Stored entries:
● ● ● ● ● ● ●

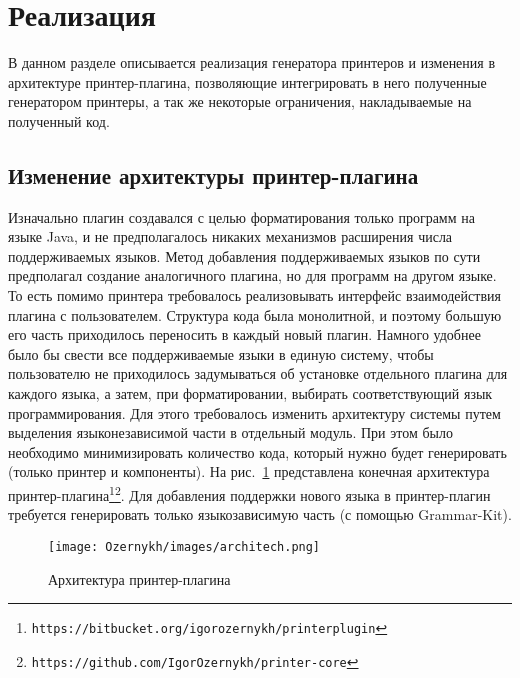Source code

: \section{Реализация}
\label{sec:impl}
\lstset{basicstyle=\normalsize\ttfamily, columns=fullflexible}
В данном разделе описывается реализация генератора принтеров и изменения в архитектуре принтер-плагина, позволяющие интегрировать в него полученные генератором принтеры, а так же некоторые ограничения, накладываемые на полученный код.

\subsection{Изменение архитектуры принтер-плагина}
Изначально плагин создавался с целью форматирования только программ на языке Java, и не предполагалось никаких механизмов расширения числа поддерживаемых языков.
Метод добавления поддерживаемых языков \cite{paper:while} по сути предполагал создание аналогичного плагина, но для программ на другом языке.
То есть помимо принтера требовалось реализовывать интерфейс взаимодействия плагина с пользователем.
Структура кода была монолитной, и поэтому большую его часть приходилось переносить в каждый новый плагин.
Намного удобнее было бы свести все поддерживаемые языки в единую систему, чтобы пользователю не приходилось задумываться об установке отдельного плагина для каждого языка, а затем, при форматировании, выбирать соответствующий язык программирования.
Для этого требовалось изменить архитектуру системы путем выделения языконезависимой части в отдельный модуль.
При этом было необходимо минимизировать количество кода, который нужно будет генерировать (только принтер и компоненты).
На рис.~\ref{impl:architechture} представлена конечная архитектура принтер-плагина\footnote{\texttt{https://bitbucket.org/igorozernykh/printerplugin}}\footnote{\texttt{https://github.com/IgorOzernykh/printer-core}}.
Для добавления поддержки нового языка в принтер-плагин требуется генерировать только языкозависимую часть (с помощью Grammar-Kit).
\begin{figure}[h]
    \centering
    \texttt{[image: Ozernykh/images/architech.png]}
    \caption{Архитектура принтер-плагина}
    \label{impl:architechture}
\end{figure}

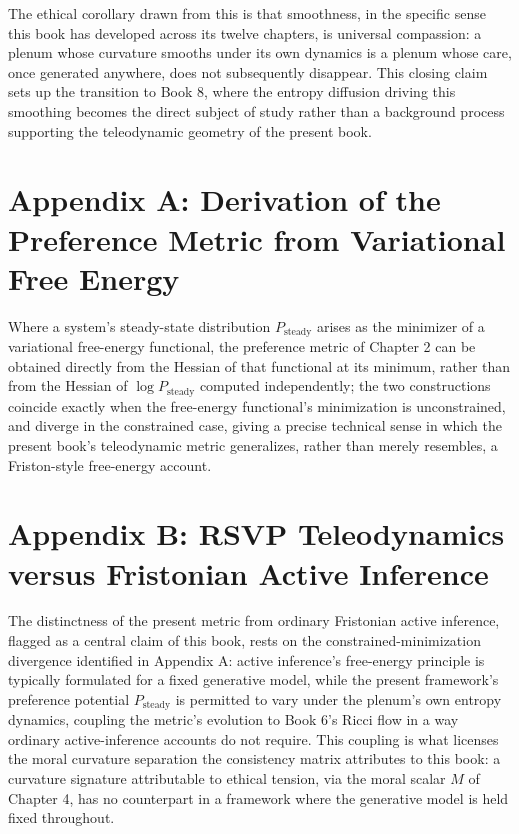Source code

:The ethical corollary drawn from this is that smoothness, in the specific sense this book has developed across its twelve chapters, is universal compassion: a plenum whose curvature smooths under its own dynamics is a plenum whose care, once generated anywhere, does not subsequently disappear. This closing claim sets up the transition to Book 8, where the entropy diffusion driving this smoothing becomes the direct subject of study rather than a background process supporting the teleodynamic geometry of the present book.

\chapter*{Appendix A: Derivation of the Preference Metric from Variational Free Energy}

Where a system's steady-state distribution $P_{\text{steady}}$ arises as the minimizer of a variational free-energy functional, the preference metric of Chapter 2 can be obtained directly from the Hessian of that functional at its minimum, rather than from the Hessian of $\log P_{\text{steady}}$ computed independently; the two constructions coincide exactly when the free-energy functional's minimization is unconstrained, and diverge in the constrained case, giving a precise technical sense in which the present book's teleodynamic metric generalizes, rather than merely resembles, a Friston-style free-energy account.

\chapter*{Appendix B: RSVP Teleodynamics versus Fristonian Active Inference}

The distinctness of the present metric from ordinary Fristonian active inference, flagged as a central claim of this book, rests on the constrained-minimization divergence identified in Appendix A: active inference's free-energy principle is typically formulated for a fixed generative model, while the present framework's preference potential $P_{\text{steady}}$ is permitted to vary under the plenum's own entropy dynamics, coupling the metric's evolution to Book 6's Ricci flow in a way ordinary active-inference accounts do not require. This coupling is what licenses the moral curvature separation the consistency matrix attributes to this book: a curvature signature attributable to ethical tension, via the moral scalar $M$ of Chapter 4, has no counterpart in a framework where the generative model is held fixed throughout.

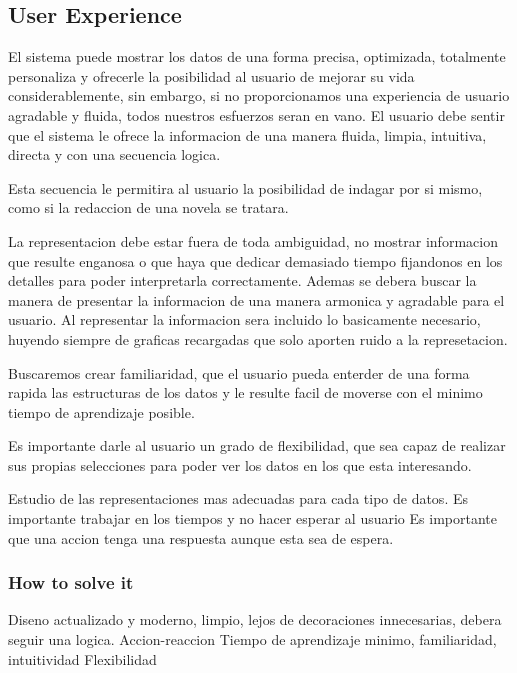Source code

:\subsection{User Experience}
 El sistema puede mostrar los datos de una forma precisa, optimizada, totalmente personaliza y ofrecerle
 la posibilidad al usuario de mejorar su vida considerablemente, sin embargo, si no proporcionamos una experiencia
 de usuario agradable y fluida, todos nuestros esfuerzos seran en vano.
 El usuario debe sentir que el sistema le ofrece la informacion de una manera fluida, limpia, intuitiva, directa y con
 una secuencia logica.
  
Esta secuencia le permitira al usuario la posibilidad de indagar por si mismo, como si la redaccion de una novela se tratara.

La representacion debe estar fuera de toda ambiguidad, no mostrar informacion que resulte enganosa o que haya que dedicar demasiado tiempo fijandonos
en los detalles para poder interpretarla correctamente.
Ademas se debera buscar la manera de presentar la informacion de una manera armonica y agradable para el usuario.
Al representar la informacion sera incluido lo basicamente necesario, huyendo siempre de graficas recargadas que solo aporten ruido a la represetacion.

Buscaremos crear familiaridad, que el usuario pueda enterder de una forma rapida las estructuras de los datos y 
le resulte facil de moverse con el minimo tiempo de aprendizaje posible.

Es importante darle al usuario un grado de flexibilidad, que sea capaz de realizar sus propias selecciones para poder ver
los datos en los que esta interesando.

Estudio de las representaciones mas adecuadas para cada tipo de datos.
Es importante trabajar en los tiempos y no hacer esperar al usuario
Es importante que una accion tenga una respuesta aunque esta sea de espera.
    
\subsubsection{How to solve it} 
Diseno actualizado y moderno, limpio, lejos de decoraciones innecesarias, debera seguir una logica.
Accion-reaccion 
Tiempo de aprendizaje minimo, familiaridad, intuitividad
Flexibilidad


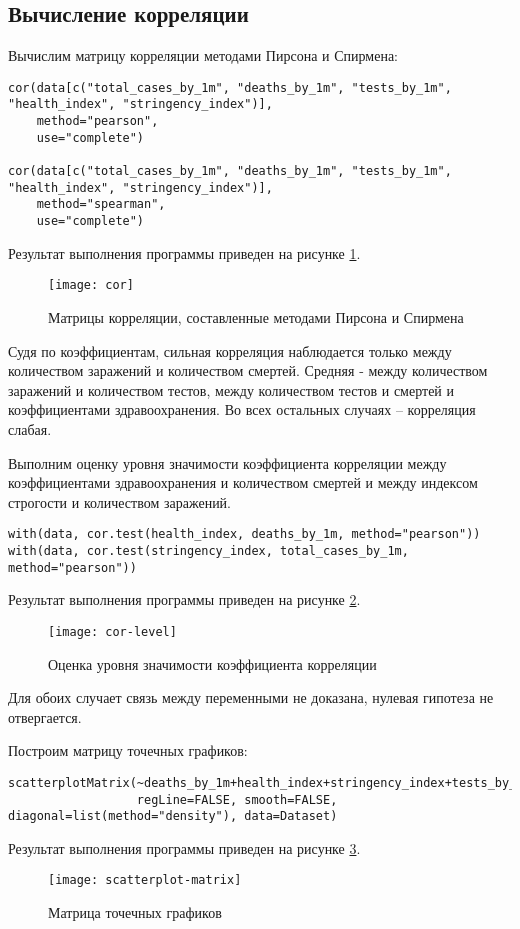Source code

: \documentclass[a4paper,14pt]{extarticle}
\begin{document}
\subsection{Вычисление корреляции}
Вычислим матрицу корреляции методами Пирсона и Спирмена:
\begin{lstlisting}
cor(data[c("total_cases_by_1m", "deaths_by_1m", "tests_by_1m", "health_index", "stringency_index")],
    method="pearson",
    use="complete")

cor(data[c("total_cases_by_1m", "deaths_by_1m", "tests_by_1m", "health_index", "stringency_index")],
    method="spearman",
    use="complete")
\end{lstlisting}
Результат выполнения программы приведен на рисунке \ref{fig:cor}.
\begin{figure}[H]
    \centering
    \texttt{[image: cor]}
    \caption{Матрицы корреляции, составленные методами Пирсона и Спирмена}
    \label{fig:cor}
\end{figure}

Судя по коэффициентам, сильная корреляция наблюдается только между количеством
заражений и количеством смертей. Средняя - между количеством заражений и
количеством тестов, между количеством тестов и смертей и коэффициентами
здравоохранения. Во всех остальных случаях -- корреляция слабая.

Выполним оценку уровня значимости коэффициента корреляции между коэффициентами
здравоохранения и количеством смертей и между индексом строгости и количеством
заражений.
\begin{lstlisting}
with(data, cor.test(health_index, deaths_by_1m, method="pearson"))
with(data, cor.test(stringency_index, total_cases_by_1m, method="pearson"))
\end{lstlisting}
Результат выполнения программы приведен на рисунке \ref{fig:cor-level}.
\begin{figure}[H]
    \centering
    \texttt{[image: cor-level]}
    \caption{Оценка уровня значимости коэффициента корреляции}
    \label{fig:cor-level}
\end{figure}

Для обоих случает связь между переменными не доказана, нулевая гипотеза не
отвергается.

Построим матрицу точечных графиков:
\begin{lstlisting}
scatterplotMatrix(~deaths_by_1m+health_index+stringency_index+tests_by_1m+total_cases_by_1m,
                  regLine=FALSE, smooth=FALSE, diagonal=list(method="density"), data=Dataset)
\end{lstlisting}
Результат выполнения программы приведен на рисунке \ref{fig:scatterplot-matrix}.
\begin{figure}[H]
    \centering
    \texttt{[image: scatterplot-matrix]}
    \caption{Матрица точечных графиков}
    \label{fig:scatterplot-matrix}
\end{figure}
\end{document}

● ● ● ● ● ● ●

- [EXERCISE INSTRUCTIONS]
Looking at the data above, write out exactly the lines that start at the one containing "la posibilidad al" and end at the one containing "Esta secuencia le"; include both and nothing beyond.

- [REPLY]
 la posibilidad al usuario de mejorar su vida considerablemente, sin embargo, si no proporcionamos una experiencia
 de usuario agradable y fluida, todos nuestros esfuerzos seran en vano.
 El usuario debe sentir que el sistema le ofrece la informacion de una manera fluida, limpia, intuitiva, directa y con
 una secuencia logica.
  
Esta secuencia le permitira al usuario la posibilidad de indagar por si mismo, como si la redaccion de una novela se tratara.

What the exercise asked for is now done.